To prove my point, let us look at some of the episodes where Jake shone. First up, "Valiant". In this episode, Jake and Nog find themselves being rescued by an elite group of Starfleet cadets called Red Squad behind enemy lines. Red Squad is without any adult supervision, and are taking the fight to the Dominion. Nog gets caught up in the romance and euphoria of the adventure and joins in. Jake, on the other hand, becomes suspicious of the behavior of these youth. He became the one who took a stand and was the lone voice of reason. In this episode, Jake learned to stand on his own, even against his best friend for a time.

Next up, "Nor the Battle to the Strong". Here is one of Star Trek's finest episodes about the reality of war. So often when we see war episodes, the show focuses on characters that the majority of us will never be. It shows soldiers who bravely stand their ground against insurmountable odds. Some of those will fall, and some will miraculously survive, and quite often there will be fear that is dealt with bravely. If you had served in the military and seen active duty, you know that such portrayals are often glamorized. In this episode, Jake represents all of us. Thrust into a combat situation, initially he is excited to see the war up close and personal. As the realities slammed into Jake, he found himself like I imagine most of us would be in a similar situation: scared like never before. Whereas his father, or Worf, or O'Brien would have steeled themselves and gotten through it, Jake lacked the training, and found himself overwhelmed. At a crucial moment, Jake panicked and ran. After realizing that he was scared, and thinking himself a coward, he goes on a true coming-of-age journey. Seeing the worst of war up close and first-hand, he acts just like any of us would act. Near the end of the ordeal, he once again acts out of sheer desperation. This time, however, his actions inadvertently save lives, and he is deemed a hero. His whole reason for being in this predicament was so he could write a story, originally on Dr.
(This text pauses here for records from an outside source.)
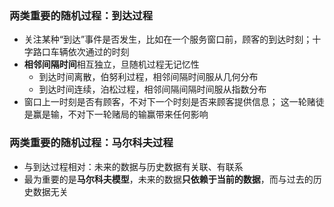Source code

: ### 两类重要的随机过程：到达过程

* 关注某种“到达”事件是否发生，比如在一个服务窗口前，顾客的到达时刻；十字路口车辆依次通过的时刻
* **相邻间隔时间**相互独立，旦随机过程无记忆性
  * 到达时间离散，伯努利过程，相邻间隔时间服从几何分布
  * 到达时间连续，泊松过程，相邻间隔间隔时间服从指数分布
* 窗口上一时刻是否有顾客，不对下一个时刻是否来顾客提供信息； 这一轮赌徒是赢是输，不对下一轮赌局的输赢带来任何影响

### 两类重要的随机过程：马尔科夫过程

* 与到达过程相对：未来的数据与历史数据有关联、有联系
* 最为重要的是**马尔科夫模型**，未来的数据**只依赖于当前的数据**，而与过去的历史数据无关

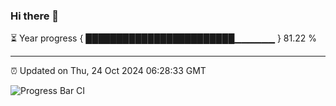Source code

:### Hi there 👋

⏳ Year progress { ████████████████████████▁▁▁▁▁▁ } 81.22 %

---

⏰ Updated on Thu, 24 Oct 2024 06:28:33 GMT

![Progress Bar CI](https://github.com/liununu/liununu/workflows/Progress%20Bar%20CI/badge.svg)
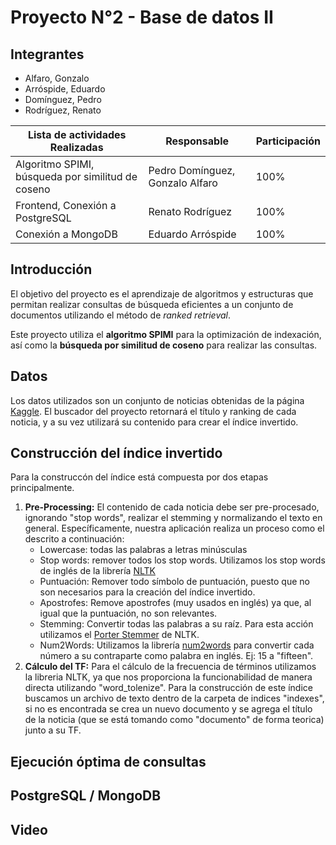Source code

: # Proyecto N°2 - Base de datos II

## Integrantes

- Alfaro, Gonzalo
- Arróspide, Eduardo
- Domínguez, Pedro
- Rodríguez, Renato

| Lista de actividades Realizadas | Responsable                         | Participación |
|---------------------------------|-------------------------------------|------|
| Algoritmo SPIMI, búsqueda por similitud de coseno | Pedro Domínguez, Gonzalo Alfaro|  100%  |
| Frontend, Conexión a PostgreSQL                   | Renato Rodríguez               |  100%  |
| Conexión a MongoDB                                | Eduardo Arróspide              |  100%  |


## Introducción

El objetivo del proyecto es el aprendizaje de algoritmos y estructuras que permitan realizar consultas de búsqueda eficientes a un conjunto de documentos utilizando el método de *ranked retrieval*. 

Este proyecto utiliza el **algoritmo SPIMI** para la optimización de indexación, así como la **búsqueda por similitud de coseno** para realizar las consultas.


## Datos

Los datos utilizados son un conjunto de noticias obtenidas de la página [Kaggle](https://www.kaggle.com/datasets/snapcrack/all-the-news). El buscador del proyecto retornará el título y ranking de cada noticia, y a su vez utilizará su contenido para crear el índice invertido.

## Construcción del índice invertido

Para la construccón del índice está compuesta por dos etapas principalmente.

1. **Pre-Processing:**
  El contenido de cada noticia debe ser pre-procesado, ignorando "stop words", realizar el stemming y normalizando el texto en general. Específicamente, nuestra aplicación realiza un proceso como el descrito a continuación:
    - Lowercase: todas las palabras a letras minúsculas
    - Stop words: remover todos los stop words. Utilizamos los stop words de inglés de la librería [NLTK](https://www.nltk.org/)
    - Puntuación: Remover todo símbolo de puntuación, puesto que no son necesarios para la creación del índice invertido.
    - Apostrofes: Remove apostrofes (muy usados en inglés) ya que, al igual que la puntuación, no son relevantes.
    - Stemming: Convertir todas las palabras a su raíz. Para esta acción utilizamos el [Porter Stemmer](https://www.nltk.org/howto/stem.html) de NLTK.
    - Num2Words: Utilizamos la librería [num2words](https://pypi.org/project/num2words/) para convertir cada número a su contraparte como palabra en inglés. Ej: 15 a "fifteen".
2. **Cálculo del TF:** 
  Para el cálculo de la frecuencia de términos utilizamos la libreria NLTK, ya que nos proporciona la funcionabilidad de manera directa utilizando "word_tolenize". Para la construcción de este índice buscamos un archivo de texto dentro de la carpeta de indices "indexes", si no es encontrada se crea un nuevo documento y se agrega el título de la noticia (que se está tomando como "documento" de forma teorica) junto a su TF.

## Ejecución óptima de consultas



## PostgreSQL / MongoDB

## Video
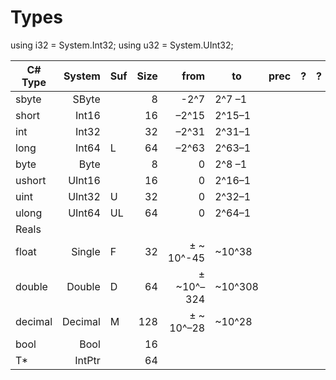 # Types

using i32 = System.Int32;
using u32 = System.UInt32;


| C# Type |  System | Suf | Size |       from | to      | prec | ? | ? |
|---------|--------:|-----|-----:|-----------:|---------|------|---|---|
| sbyte   |   SByte |     |    8 |       -2^7 | 2^7 –1  |      |   |   |
| short   |   Int16 |     |   16 |      –2^15 | 2^15–1  |      |   |   |
| int     |   Int32 |     |   32 |      –2^31 | 2^31–1  |      |   |   |
| long    |   Int64 | L   |   64 |      –2^63 | 2^63–1  |      |   |   |
| byte    |    Byte |     |    8 |          0 | 2^8 –1  |      |   |   |
| ushort  |  UInt16 |     |   16 |          0 | 2^16–1  |      |   |   |
| uint    |  UInt32 | U   |   32 |          0 | 2^32–1  |      |   |   |
| ulong   |  UInt64 | UL  |   64 |          0 | 2^64–1  |      |   |   |
| Reals   |         |     |      |            |         |      |   |   |
| float   |  Single | F   |   32 | ± ~ 10^-45 | ~10^38  |      |   |   |
| double  |  Double | D   |   64 | ± ~10^–324 | ~10^308 |      |   |   |
| decimal | Decimal | M   |  128 | ± ~ 10^–28 | ~10^28  |      |   |   |
| bool    |    Bool |     |   16 |            |         |      |   |   |
| T*      |  IntPtr |     |   64 |            |         |      |   |   |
Bashir, later hoping for a glorious tale of battle and victory, and eventually about the truth. That war scares him. That he is not a brave soldier. That people die and it is not romantic or glories, but gory and terrifying. The impressive thing to me is that Jake could have written the story any way he wanted, as he was the sole witness for most of it. He chose to write the truth, which to me showed integrity and maturity beyond Jake's years. His father, upon reading what Jake had wrote, confessed that anyone who had seen battle would have recognized themselves in his article.

Finally, there is the classic episode entitled "The Visitor". When I am asked about my favourite episode of Star Trek, this is the one I talk about. Heck, when I am asked about my favourite story and television episode period, this is one I talk about. An accident kills Ben Sisko, and Jake is now left a true orphan. While he moves on with his life, he soon discovers that his father is not truly dead, but caught in a temporal inversion, reappearing to Jake seemingly at random. Over the next several decades, Jake strives to save his father. It is in this episode that the real love that Jake has for his father is trumpeted the loudest. The emotional heartstrings are plucked expertly as we witness this young man, and soon to be older Jake Sisko sacrifice so much to bring his father back, even willing to sacrifice everything for one last chance to be reunited. Powerful performances are given by both Cirroc Lofton and Tony Todd as the adult Jake Sisko. This gem of an episode has been lauded by fans and critics alike as one of the greatest Trek episodes of all time, and it's a Jake episode.

So I tip my hat to the boy we watched grow up in Star Trek: Deep Space Nine. No, I do not think that Jake will ever be decreed as the greatest character in Trek history. I doubt he would crack the Top 10. For me, Jake Sisko will hold a special place in my heart, not for being the bravest, the boldest, the smartest, or the funniest, but for being the most human.